A SpaceX capsule carrying four astronauts —including the first Black woman to join the International Space Station crew — successfully docked with the ISS Wednesday evening, kicking off a five-month mission.
This mission, called Crew-4, marks a return to the crewed launches that SpaceX conducts in partnership with NASA after the company concluded the first all-private mission to the space station for wealthy paying customers on Monday.
On board is Jessica Watkins the first Black woman to join the space station crew for an extended stay. Though more than a dozen Black Americans — including four Black women — have traveled to space since Guion Bluford became the first to do so in 1983, no Black woman has had the opportunity to live and work in space for an extended period, as the ISS has enabled more than 200 astronauts to do since 2000.
“This is certainly an important milestone I think both for our [space] agency and for the country,” Watkins said during a press conference last month. “I think it really is just a tribute to the legacy of the black women astronauts that have come before me as well as to the exciting future ahead.”
Watkins, age 33, is from Lafayette, CO, and will serve as a mission specialist. This is her first mission into space.

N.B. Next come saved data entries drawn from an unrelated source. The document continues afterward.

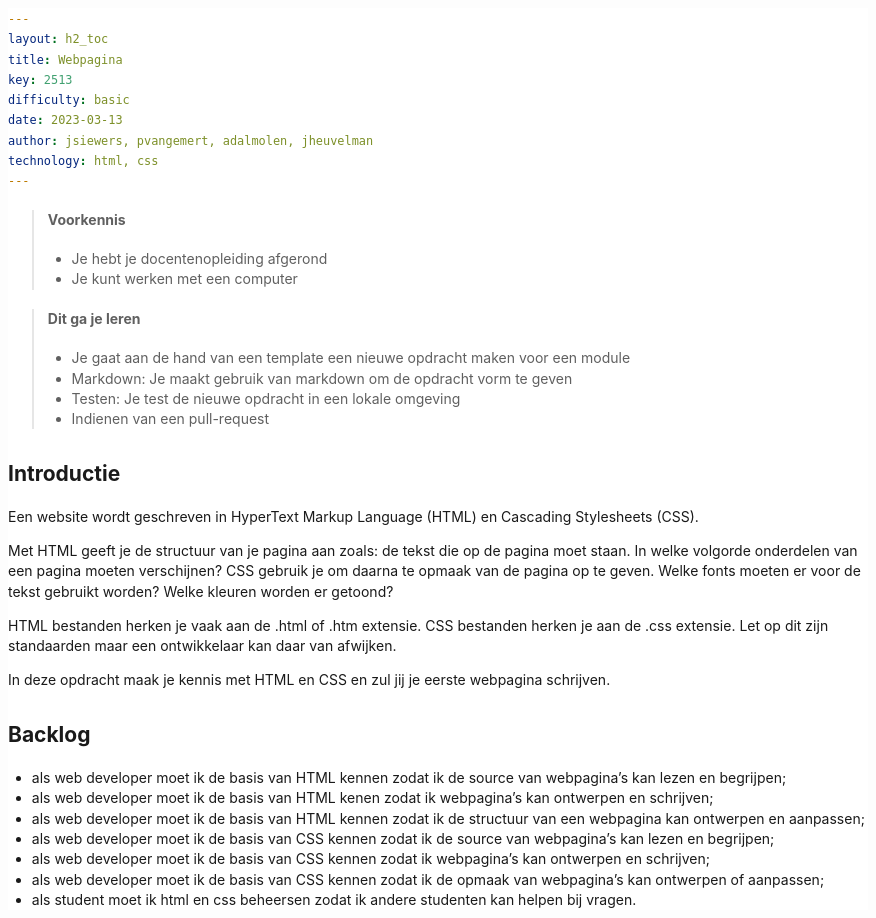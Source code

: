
 ```yaml
---
layout: h2_toc
title: Webpagina
key: 2513
difficulty: basic
date: 2023-03-13
author: jsiewers, pvangemert, adalmolen, jheuvelman
technology: html, css
---
```




> #### Voorkennis
> * Je hebt je docentenopleiding afgerond
> * Je kunt werken met een computer

> #### Dit ga je leren
> * Je gaat aan de hand van een template een nieuwe opdracht maken voor een module
> * Markdown: Je maakt gebruik van markdown om de opdracht vorm te geven
> * Testen: Je test de nieuwe opdracht in een lokale omgeving
> * Indienen van een pull-request


## Introductie

Een website wordt geschreven in HyperText Markup Language (HTML) en
Cascading Stylesheets (CSS).

Met HTML geeft je de structuur van je pagina aan zoals: de tekst die op
de pagina moet staan. In welke volgorde onderdelen van een pagina moeten
verschijnen? CSS gebruik je om daarna te opmaak van de pagina op te
geven. Welke fonts moeten er voor de tekst gebruikt worden? Welke
kleuren worden er getoond?

HTML bestanden herken je vaak aan de .html of .htm extensie. CSS
bestanden herken je aan de .css extensie. Let op dit zijn standaarden
maar een ontwikkelaar kan daar van afwijken.

In deze opdracht maak je kennis met HTML en CSS en zul jij je eerste
webpagina schrijven.

## Backlog

-   als web developer moet ik de basis van HTML kennen zodat ik de
    source van webpagina’s kan lezen en begrijpen;
-   als web developer moet ik de basis van HTML kenen zodat ik
    webpagina’s kan ontwerpen en schrijven;
-   als web developer moet ik de basis van HTML kennen zodat ik de
    structuur van een webpagina kan ontwerpen en aanpassen;
-   als web developer moet ik de basis van CSS kennen zodat ik de source
    van webpagina’s kan lezen en begrijpen;
-   als web developer moet ik de basis van CSS kennen zodat ik
    webpagina’s kan ontwerpen en schrijven;
-   als web developer moet ik de basis van CSS kennen zodat ik de opmaak
    van webpagina’s kan ontwerpen of aanpassen;
-   als student moet ik html en css beheersen zodat ik andere studenten
    kan helpen bij vragen.
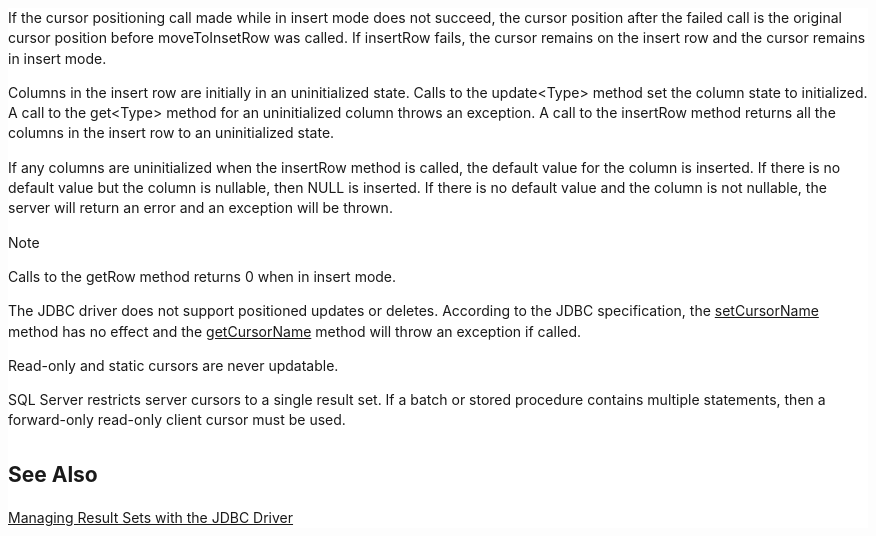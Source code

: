  If the cursor positioning call made while in insert mode does not succeed, the cursor position after the failed call is the original cursor position before moveToInsetRow was called. If insertRow fails, the cursor remains on the insert row and the cursor remains in insert mode.  
  
 Columns in the insert row are initially in an uninitialized state. Calls to the update\<Type> method set the column state to initialized. A call to the get\<Type> method for an uninitialized column throws an exception. A call to the insertRow method returns all the columns in the insert row to an uninitialized state.  
  
 If any columns are uninitialized when the insertRow method is called, the default value for the column is inserted. If there is no default value but the column is nullable, then NULL is inserted. If there is no default value and the column is not nullable, the server will return an error and an exception will be thrown.  
  
> [!NOTE]  
>  Calls to the getRow method returns 0 when in insert mode.  
>   
>  The JDBC driver does not support positioned updates or deletes. According to the JDBC specification, the [setCursorName](../../connect/jdbc/reference/setcursorname-method--sqlserverstatement-.md) method has no effect and the [getCursorName](../../connect/jdbc/reference/getcursorname-method--sqlserverresultset-.md) method will throw an exception if called.  
>   
>  Read-only and static cursors are never updatable.  
>   
>  SQL Server restricts server cursors to a single result set. If a batch or stored procedure contains multiple statements, then a forward-only read-only client cursor must be used.  
  
## See Also  
 [Managing Result Sets with the JDBC Driver](../../connect/jdbc/managing-result-sets-with-the-jdbc-driver.md)  
  
  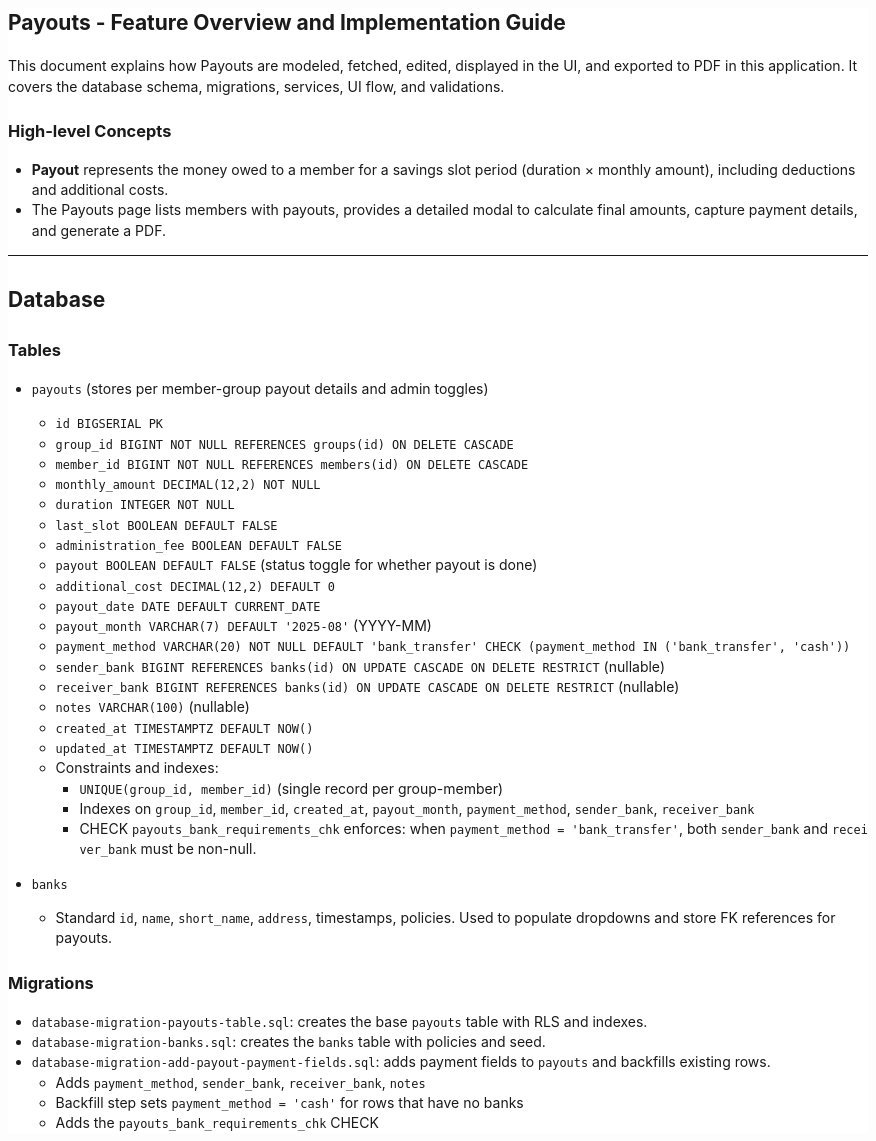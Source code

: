 ## Payouts - Feature Overview and Implementation Guide

This document explains how Payouts are modeled, fetched, edited, displayed in the UI, and exported to PDF in this application. It covers the database schema, migrations, services, UI flow, and validations.

### High-level Concepts
- **Payout** represents the money owed to a member for a savings slot period (duration × monthly amount), including deductions and additional costs.
- The Payouts page lists members with payouts, provides a detailed modal to calculate final amounts, capture payment details, and generate a PDF.

---

## Database

### Tables

- `payouts` (stores per member-group payout details and admin toggles)
  - `id BIGSERIAL PK`
  - `group_id BIGINT NOT NULL REFERENCES groups(id) ON DELETE CASCADE`
  - `member_id BIGINT NOT NULL REFERENCES members(id) ON DELETE CASCADE`
  - `monthly_amount DECIMAL(12,2) NOT NULL`
  - `duration INTEGER NOT NULL`
  - `last_slot BOOLEAN DEFAULT FALSE`
  - `administration_fee BOOLEAN DEFAULT FALSE`
  - `payout BOOLEAN DEFAULT FALSE` (status toggle for whether payout is done)
  - `additional_cost DECIMAL(12,2) DEFAULT 0`
  - `payout_date DATE DEFAULT CURRENT_DATE`
  - `payout_month VARCHAR(7) DEFAULT '2025-08'` (YYYY-MM)
  - `payment_method VARCHAR(20) NOT NULL DEFAULT 'bank_transfer' CHECK (payment_method IN ('bank_transfer', 'cash'))`
  - `sender_bank BIGINT REFERENCES banks(id) ON UPDATE CASCADE ON DELETE RESTRICT` (nullable)
  - `receiver_bank BIGINT REFERENCES banks(id) ON UPDATE CASCADE ON DELETE RESTRICT` (nullable)
  - `notes VARCHAR(100)` (nullable)
  - `created_at TIMESTAMPTZ DEFAULT NOW()`
  - `updated_at TIMESTAMPTZ DEFAULT NOW()`
  - Constraints and indexes:
    - `UNIQUE(group_id, member_id)` (single record per group-member)
    - Indexes on `group_id`, `member_id`, `created_at`, `payout_month`, `payment_method`, `sender_bank`, `receiver_bank`
    - CHECK `payouts_bank_requirements_chk` enforces: when `payment_method = 'bank_transfer'`, both `sender_bank` and `receiver_bank` must be non-null.

- `banks`
  - Standard `id`, `name`, `short_name`, `address`, timestamps, policies. Used to populate dropdowns and store FK references for payouts.

### Migrations

- `database-migration-payouts-table.sql`: creates the base `payouts` table with RLS and indexes.
- `database-migration-banks.sql`: creates the `banks` table with policies and seed.
- `database-migration-add-payout-payment-fields.sql`: adds payment fields to `payouts` and backfills existing rows.
  - Adds `payment_method`, `sender_bank`, `receiver_bank`, `notes`
  - Backfill step sets `payment_method = 'cash'` for rows that have no banks
  - Adds the `payouts_bank_requirements_chk` CHECK
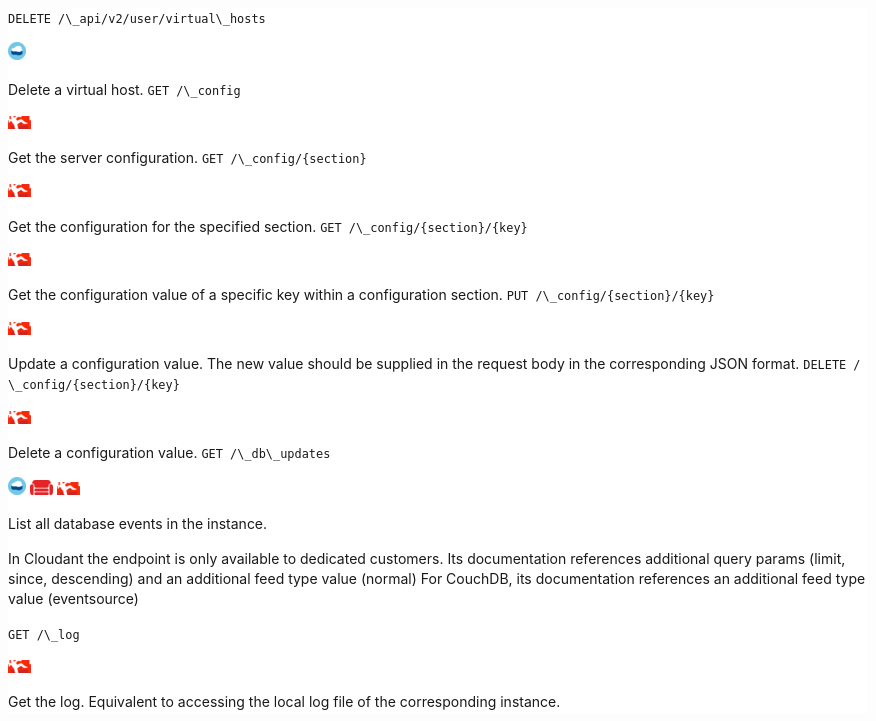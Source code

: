 </tr>
<tr>
<td><code>DELETE&nbsp;/\_api/v2/user/virtual\_hosts</code><p>
<a href='vhosts.html#deleting-a-virtual-host' target='_blank'><img src='../images/verySmallCloudant.png' alt='Cloudant'/></a>
</p></td><td>Delete a virtual host.</td>
</tr>
<tr>
<td><code>GET&nbsp;/\_config</code><p>
<a href='http://docs.couchdb.org/en/1.6.0/api/server/configuration.html#config' target='_blank'><img src='../images/verySmallCouchDB1.png' alt='CouchDB 1.6'/></a>
</p></td><td>Get the server configuration.</td>
</tr>
<tr>
<td><code>GET&nbsp;/\_config/{section}</code><p>
<a href='http://docs.couchdb.org/en/1.6.0/api/server/configuration.html#config-section' target='_blank'><img src='../images/verySmallCouchDB1.png' alt='CouchDB 1.6'/></a>
</p></td><td>Get the configuration for the specified section.</td>
</tr>
<tr>
<td><code>GET&nbsp;/\_config/{section}/{key}</code><p>
<a href='http://docs.couchdb.org/en/1.6.0/api/server/configuration.html#get--\_config-section-key' target='_blank'><img src='../images/verySmallCouchDB1.png' alt='CouchDB 1.6'/></a>
</p></td><td>Get the configuration value of a specific key within a configuration section.</td>
</tr>
<tr>
<td><code>PUT&nbsp;/\_config/{section}/{key}</code><p>
<a href='http://docs.couchdb.org/en/1.6.0/api/server/configuration.html#put--\_config-section-key' target='_blank'><img src='../images/verySmallCouchDB1.png' alt='CouchDB 1.6'/></a>
</p></td><td>Update a configuration value. The new value should be supplied in the request body in the corresponding JSON format.</td>
</tr>
<tr>
<td><code>DELETE&nbsp;/\_config/{section}/{key}</code><p>
<a href='http://docs.couchdb.org/en/1.6.0/api/server/configuration.html#delete--\_config-section-key' target='_blank'><img src='../images/verySmallCouchDB1.png' alt='CouchDB 1.6'/></a>
</p></td><td>Delete a configuration value.</td>
</tr>
<tr>
<td><code>GET&nbsp;/\_db\_updates</code><p>
<a href='advanced.html#get-/\_db\_updates' target='_blank'><img src='../images/verySmallCloudant.png' alt='Cloudant'/></a>
<a href='http://docs.couchdb.org/en/2.0.0/api/server/common.html#get--\_db\_updates' target='_blank'><img src='../images/verySmallCouchDB2.png' alt='CouchDB 2.0'/></a>
<a href='http://docs.couchdb.org/en/1.6.0/api/server/common.html#get--\_db\_updates' target='_blank'><img src='../images/verySmallCouchDB1.png' alt='CouchDB 1.6'/></a>
</p></td><td>List all database events in the instance.<p>In Cloudant the endpoint is only available to dedicated customers. Its documentation references additional query params (limit, since, descending) and an additional feed type value (normal) For CouchDB, its documentation references an additional feed type value (eventsource)</p></td>
</tr>
<tr>
<td><code>GET&nbsp;/\_log</code><p>
<a href='http://docs.couchdb.org/en/1.6.0/api/server/common.html#get--\_log' target='_blank'><img src='../images/verySmallCouchDB1.png' alt='CouchDB 1.6'/></a>
</p></td><td>Get the log. Equivalent to accessing the local log file of the corresponding instance.</td>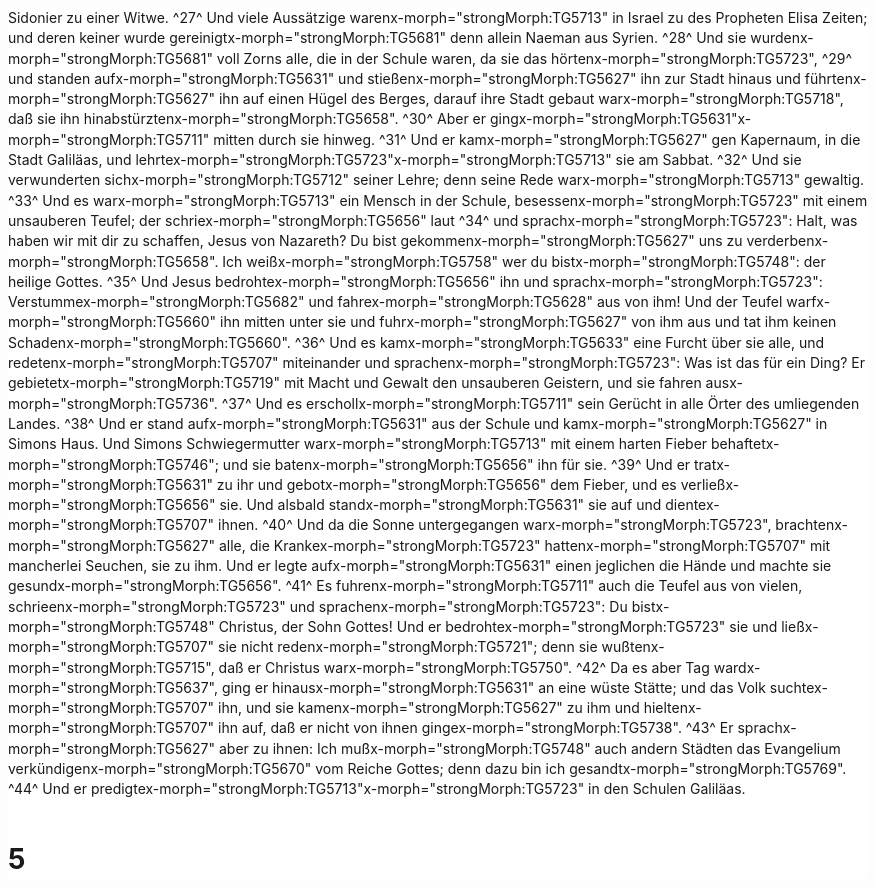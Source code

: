 Sidonier zu einer Witwe. ^27^ Und viele Aussätzige warenx-morph="strongMorph:TG5713" in Israel zu des Propheten Elisa Zeiten; und deren keiner wurde gereinigtx-morph="strongMorph:TG5681" denn allein Naeman aus Syrien. ^28^ Und sie wurdenx-morph="strongMorph:TG5681" voll Zorns alle, die in der Schule waren, da sie das hörtenx-morph="strongMorph:TG5723", ^29^ und standen aufx-morph="strongMorph:TG5631" und stießenx-morph="strongMorph:TG5627" ihn zur Stadt hinaus und führtenx-morph="strongMorph:TG5627" ihn auf einen Hügel des Berges, darauf ihre Stadt gebaut warx-morph="strongMorph:TG5718", daß sie ihn hinabstürztenx-morph="strongMorph:TG5658". ^30^ Aber er gingx-morph="strongMorph:TG5631"x-morph="strongMorph:TG5711" mitten durch sie hinweg. ^31^ Und er kamx-morph="strongMorph:TG5627" gen Kapernaum, in die Stadt Galiläas, und lehrtex-morph="strongMorph:TG5723"x-morph="strongMorph:TG5713" sie am Sabbat. ^32^ Und sie verwunderten sichx-morph="strongMorph:TG5712" seiner Lehre; denn seine Rede warx-morph="strongMorph:TG5713" gewaltig. ^33^ Und es warx-morph="strongMorph:TG5713" ein Mensch in der Schule, besessenx-morph="strongMorph:TG5723" mit einem unsauberen Teufel; der schriex-morph="strongMorph:TG5656" laut ^34^ und sprachx-morph="strongMorph:TG5723": Halt, was haben wir mit dir zu schaffen, Jesus von Nazareth? Du bist gekommenx-morph="strongMorph:TG5627" uns zu verderbenx-morph="strongMorph:TG5658". Ich weißx-morph="strongMorph:TG5758" wer du bistx-morph="strongMorph:TG5748": der heilige Gottes. ^35^ Und Jesus bedrohtex-morph="strongMorph:TG5656" ihn und sprachx-morph="strongMorph:TG5723": Verstummex-morph="strongMorph:TG5682" und fahrex-morph="strongMorph:TG5628" aus von ihm! Und der Teufel warfx-morph="strongMorph:TG5660" ihn mitten unter sie und fuhrx-morph="strongMorph:TG5627" von ihm aus und tat ihm keinen Schadenx-morph="strongMorph:TG5660". ^36^ Und es kamx-morph="strongMorph:TG5633" eine Furcht über sie alle, und redetenx-morph="strongMorph:TG5707" miteinander und sprachenx-morph="strongMorph:TG5723": Was ist das für ein Ding? Er gebietetx-morph="strongMorph:TG5719" mit Macht und Gewalt den unsauberen Geistern, und sie fahren ausx-morph="strongMorph:TG5736". ^37^ Und es erschollx-morph="strongMorph:TG5711" sein Gerücht in alle Örter des umliegenden Landes. ^38^ Und er stand aufx-morph="strongMorph:TG5631" aus der Schule und kamx-morph="strongMorph:TG5627" in Simons Haus. Und Simons Schwiegermutter warx-morph="strongMorph:TG5713" mit einem harten Fieber behaftetx-morph="strongMorph:TG5746"; und sie batenx-morph="strongMorph:TG5656" ihn für sie. ^39^ Und er tratx-morph="strongMorph:TG5631" zu ihr und gebotx-morph="strongMorph:TG5656" dem Fieber, und es verließx-morph="strongMorph:TG5656" sie. Und alsbald standx-morph="strongMorph:TG5631" sie auf und dientex-morph="strongMorph:TG5707" ihnen. ^40^ Und da die Sonne untergegangen warx-morph="strongMorph:TG5723", brachtenx-morph="strongMorph:TG5627" alle, die Krankex-morph="strongMorph:TG5723" hattenx-morph="strongMorph:TG5707" mit mancherlei Seuchen, sie zu ihm. Und er legte aufx-morph="strongMorph:TG5631" einen jeglichen die Hände und machte sie gesundx-morph="strongMorph:TG5656". ^41^ Es fuhrenx-morph="strongMorph:TG5711" auch die Teufel aus von vielen, schrieenx-morph="strongMorph:TG5723" und sprachenx-morph="strongMorph:TG5723": Du bistx-morph="strongMorph:TG5748" Christus, der Sohn Gottes! Und er bedrohtex-morph="strongMorph:TG5723" sie und ließx-morph="strongMorph:TG5707" sie nicht redenx-morph="strongMorph:TG5721"; denn sie wußtenx-morph="strongMorph:TG5715", daß er Christus warx-morph="strongMorph:TG5750". ^42^ Da es aber Tag wardx-morph="strongMorph:TG5637", ging er hinausx-morph="strongMorph:TG5631" an eine wüste Stätte; und das Volk suchtex-morph="strongMorph:TG5707" ihn, und sie kamenx-morph="strongMorph:TG5627" zu ihm und hieltenx-morph="strongMorph:TG5707" ihn auf, daß er nicht von ihnen gingex-morph="strongMorph:TG5738". ^43^ Er sprachx-morph="strongMorph:TG5627" aber zu ihnen: Ich mußx-morph="strongMorph:TG5748" auch andern Städten das Evangelium verkündigenx-morph="strongMorph:TG5670" vom Reiche Gottes; denn dazu bin ich gesandtx-morph="strongMorph:TG5769". ^44^ Und er predigtex-morph="strongMorph:TG5713"x-morph="strongMorph:TG5723" in den Schulen Galiläas. 

# 5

As a child, Watkins had always been inspired by iconic astronauts like Mae Jemison, the first Black woman in space, and Sally Ride, the first American woman in space. She earned a bachelor’s degree in geological and environmental sciences at Stanford University. There she was a member of the rugby team. After Stanford, Watkins earned a Ph.D. in geology at the University of California, Los Angeles.
Since 2017, Watkins has been an astronaut at NASA where she worked in its research centers, particularly on the Mars rover Curiosity. Her mission next year will be her first mission in space.
After the ISS, Watkins, who had a background in geology and the surface of Mars, said she is also interested in traveling to Mars soon.